Most importantly, remember: it’s always Huffer.
Unlike the Face Hunter builds of the past which purely relied on burn and therefore utilized cards like Wolfrider to pack as large a punch as possible, this iteration of the archetype is a bit more synergy-based, using cards like Scavenger's Ingenuity and Tour Guide to cheat stats (or mana, depending on your outlook) onto the board. Since Phase Stalker is such a good card and Secrets work well with Eaglehorn Bow, the real question is their composition rather than whether or not to include them in the first place. The featured lists opts for one of the three most popular ones (Explosive Trap, Freezing Trap and Pressure Plate), ensuring that they are always playable from hand and via Phase Stalker’s effect without any overlap. Depending on the metagame, a second Freezing Trap instead of the Explosive can work well – for instance, Druids become a lot easier to deal with if you can rely more on that kind of redundancy.
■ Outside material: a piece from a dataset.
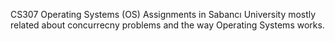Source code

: CS307 Operating Systems (OS) Assignments in Sabancı University mostly related about concurrecny problems and the way Operating Systems works.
Pack Tactics is also a viable option if you’re facing a lot of aggressive opponents who try to contest the board with minions, though it’s less common than the other three Secrets. In that case, one copy of Unleash the Hounds can also be a worthwhile inclusion.
Though the two copies of Cult Neophyte (which some builds run) can be very effective in disrupting key AoE spells or big Mage comeback turns (not to mention Druid ramp plays), it’s not strictly necessary to enact your gameplan. Toxic Reinforcements is a delayed burn spell which will force you to weave in Steady Shots even earlier and with a greater consistency, albeit at the cost of a less reliable board presence and more comeback opportunities for your opponents – this is mostly a preference in playstyle. High risk, high reward, Hunter style. The choice between Tracking and Animal Companion is a very similar one. Alternatively, Imprisoned Felmaw is also an option, though it can be quite finicky from a tempo perspective and perhaps you have better options out there.
A spicy option is Lorekeeper Polkelt, popularized by Kranich – tossing in what is essentially a Chillwind Yeti in a garb is not that big a sacrifice considering it will guarantee a Dragonbane topdeck followed by either Eaglehorn Bow or Kill Command, ensuring that you can finish off your burn-based gameplan in the next few turns. This build cuts the two Cult Neophytes to make space for this legendary alongside Pack Tactics as a fourth Secret in the deck.